According to Peters, the persistent stories of violence and civil war in Iraq that were percolating around US-based newsrooms were just so much exaggeration and Bush-bashing. After all, on his brief tour through a narrow sliver of a small portion of Iraq, he didn't see any violence.

All day - and it was a long day - we drove through Shia and Sunni neighborhoods. Everywhere, the reception was warm. No violence. None.

And no hostility toward our troops. Iraqis went out of their way to tell us we were welcome.

Instead of a civil war, something very different happened because of the bombing of the Golden Mosque in Samarra. The fanatic attempt to stir up Sunni-vs.-Shia strife, and the subsequent spate of violent attacks, caused popular support for the U.S. presence to spike upward.
Interestingly, some federal government agencies are getting into the Bush-bashing business by recklessly responding to "alleged" violence committed against some of its employees.
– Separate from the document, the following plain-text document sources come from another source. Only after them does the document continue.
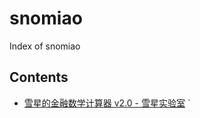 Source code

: # snomiao

Index of snomiao

## Contents

- [雪星的金融数学计算器 v2.0 - 雪星实验室](https://snomiao.github.io/fimath-calc/#f-)
` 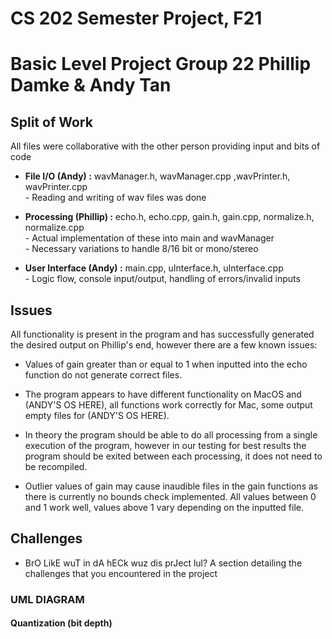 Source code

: # CS 202 Semester Project, F21
Basic Level Project
Group 22 Phillip Damke & Andy Tan
============================
Split of Work
--------
All files were collaborative with the other person providing input and bits of code

*   **File I/O (Andy) :** wavManager.h, wavManager.cpp ,wavPrinter.h, wavPrinter.cpp <br>
        - Reading and writing of wav files was done
    
*   **Processing (Phillip) :** echo.h, echo.cpp, gain.h, gain.cpp, normalize.h, normalize.cpp <br>
        - Actual implementation of these into main and wavManager <br>
        - Necessary variations to handle 8/16 bit or mono/stereo
    
*   **User Interface (Andy) :** main.cpp, uInterface.h, uInterface.cpp <br>
        - Logic flow, console input/output, handling of errors/invalid inputs
    

Issues
--------------

All functionality is present in the program and has successfully generated the desired output on Phillip's end, however there are a few known issues:

* Values of gain greater than or equal to 1 when inputted into the echo function do not generate correct files.

* The program appears to have different functionality on MacOS and (ANDY'S OS HERE), all functions work correctly for Mac, some output empty files for (ANDY'S OS HERE).

* In theory the program should be able to do all processing from a single execution of the program, however in our testing for best results the program should be exited between each processing, it does not need to be recompiled.

* Outlier values of gain may cause inaudible files in the gain functions as there is currently no bounds check implemented. All values between 0 and 1 work well, values above 1 vary depending on the inputted file.
    

Challenges
-------------------

*   BrO LikE wuT in dA hECk wuz dis prJect lul?
A section detailing the challenges that you encountered in the project

### UML DIAGRAM

#### Quantization (bit depth)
From Howard Kurtz (via Rox Pop) [emph. mine]:

The Voice of America's bureau in Baghdad has been closed for the past six months, ever since the government-funded agency withdrew its only reporter in Iraq after she was fired upon in an ambush and her security guard was later killed.

All Western news organizations have struggled with the dangerous conditions in Iraq, which have led to such high-profile incidents as the kidnapping of Christian Science Monitor reporter Jill Carroll and the wounding of ABC News anchor Bob Woodruff. But for a federally funded information service to pull out of Baghdad for such a prolonged period raises questions about the Bush administration's insistence that conditions there are gradually improving.

VOA reporter Alisha Ryu said yesterday that she told her bosses in December that "it would really be impossible for me to do any kind of work" in Iraq. "I couldn't live with the idea that someone else could have died who was working with me....For all journalists, it's really become impossible to move around."

Asked why VOA has not sent another reporter to Iraq, Ryu said, "They didn't have any volunteers to replace me."
Hey Ralph, did you hear that? They're having a tough time finding a replacement for Ryu. Why don't you volunteer and show all these craven VOA types how safe Baghdad really is. Then again, considering this, you might want to think twice.

Since the Iraq war began in March 2003, according to the Committee to Protect Journalists, 69 journalists have been killed while on duty, along with 26 media support workers.